### Data for the task
= Beginning of Section =

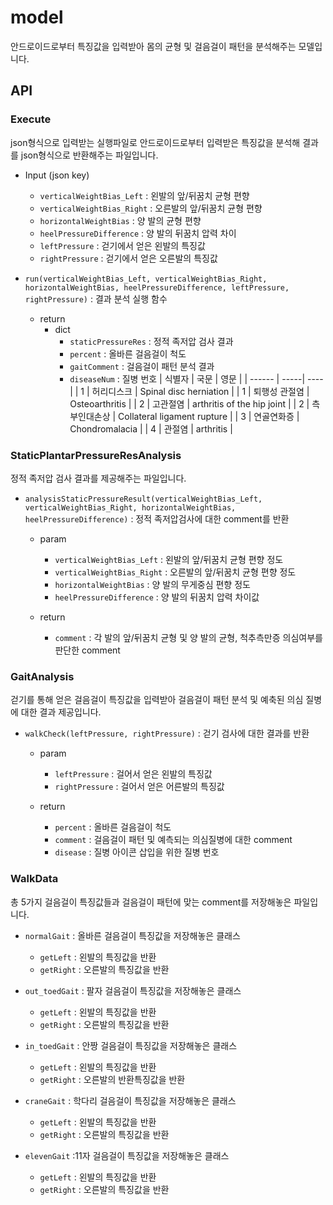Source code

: # model
 
  안드로이드로부터 특징값을 입력받아 몸의 균형 및 걸음걸이 패턴을 분석해주는 모델입니다.
  
## API

### Execute

 json형식으로 입력받는 실행파일로 안드로이드로부터 입력받은 특징값을 분석해 결과를 json형식으로 반환해주는 파일입니다.
 
  - Input (json key)
    - `verticalWeightBias_Left` : 왼발의 앞/뒤꿈치 균형 편향
    - `verticalWeightBias_Right` : 오른발의 앞/뒤꿈치 균형 편향
    - `horizontalWeightBias` : 양 발의 균형 편향
    - `heelPressureDifference` : 양 발의 뒤꿈치 압력 차이
    - `leftPressure` : 걷기에서 얻은 왼발의 특징값
    - `rightPressure` : 걷기에서 얻은 오른발의 특징값
  
  - `run(verticalWeightBias_Left, verticalWeightBias_Right, horizontalWeightBias, heelPressureDifference, leftPressure, rightPressure)` : 결과 분석 실행 함수
   
    - return
      - dict
        - `staticPressureRes` : 정적 족저압 검사 결과
        - `percent` : 올바른 걸음걸이 척도
        - `gaitComment` : 걸음걸이 패턴 분석 결과
        - `diseaseNum` : 질병 번호
          | 식별자 | 국문 | 영문 |
          | ------ | -----| ----|
          | 1 | 허리디스크    | Spinal disc herniation |
          | 1 | 퇴행성 관절염 | Osteoarthritis |
          | 2 | 고관절염      | arthritis of the hip joint | 
          | 2 | 측부인대손상  | Collateral ligament rupture |
          | 3 | 연골연화증    | Chondromalacia |
          | 4 | 관절염        | arthritis |
  
  
### StaticPlantarPressureResAnalysis

 정적 족저압 검사 결과를 제공해주는 파일입니다.
  
  - `analysisStaticPressureResult(verticalWeightBias_Left, verticalWeightBias_Right, horizontalWeightBias, heelPressureDifference)` : 정적 족저압검사에 대한 comment를 반환
    
    - param
      - `verticalWeightBias_Left` : 왼발의 앞/뒤꿈치 균형 편향 정도
      - `verticalWeightBias_Right` : 오른발의 앞/뒤꿈치 균형 편향 정도
      - `horizontalWeightBias` : 양 발의 무게중심 편향 정도
      - `heelPressureDifference` : 양 발의 뒤꿈치 압력 차이값
   
    - return
      - `comment` : 각 발의 앞/뒤꿈치 균형 및 양 발의 균형, 척추측만증 의심여부를 판단한 comment


### GaitAnalysis

 걷기를 통해 얻은 걸음걸이 특징값을 입력받아 걸음걸이 패턴 분석 및 예축된 의심 질병에 대한 결과 제공입니다.
  
  - `walkCheck(leftPressure, rightPressure)` : 걷기 검사에 대한 결과를 반환 
    
    - param 
      - `leftPressure` : 걸어서 얻은 왼발의 특징값
      - `rightPressure` : 걸어서 얻은 어른발의 특징값
   
    - return
      - `percent` : 올바른 걸음걸이 척도
      - `comment` : 걸음걸이 패턴 및 예측되는 의심질병에 대한 comment
      - `disease` : 질병 아이콘 삽입을 위한 질병 번호
     

### WalkData

 총 5가지 걸음걸이 특징값들과 걸음걸이 패턴에 맞는 comment를 저장해놓은 파일입니다.
 
  - `normalGait` : 올바른 걸음걸이 특징값을 저장해놓은 클래스
    - `getLeft` : 왼발의 특징값을 반환
    - `getRight` : 오른발의 특징값을 반환
    
  - `out_toedGait` : 팔자 걸음걸이 특징값을 저장해놓은 클래스
    - `getLeft` : 왼발의 특징값을 반환
    - `getRight` : 오른발의 특징값을 반환
    
  - `in_toedGait` : 안짱 걸음걸이 특징값을 저장해놓은 클래스
    - `getLeft` : 왼발의 특징값을 반환
    - `getRight` : 오른발의 반환특징값을 반환
    
  - `craneGait` : 학다리 걸음걸이 특징값을 저장해놓은 클래스
    - `getLeft` : 왼발의 특징값을 반환
    - `getRight` : 오른발의 특징값을 반환
    
  - `elevenGait` :11자 걸음걸이 특징값을 저장해놓은 클래스
    - `getLeft` : 왼발의 특징값을 반환
    - `getRight` : 오른발의 특징값을 반환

= End of Section =

### Problem details
For the records above, tally the lines holding the word "horizontalWeightBias". Answer with the number only.

### Output
4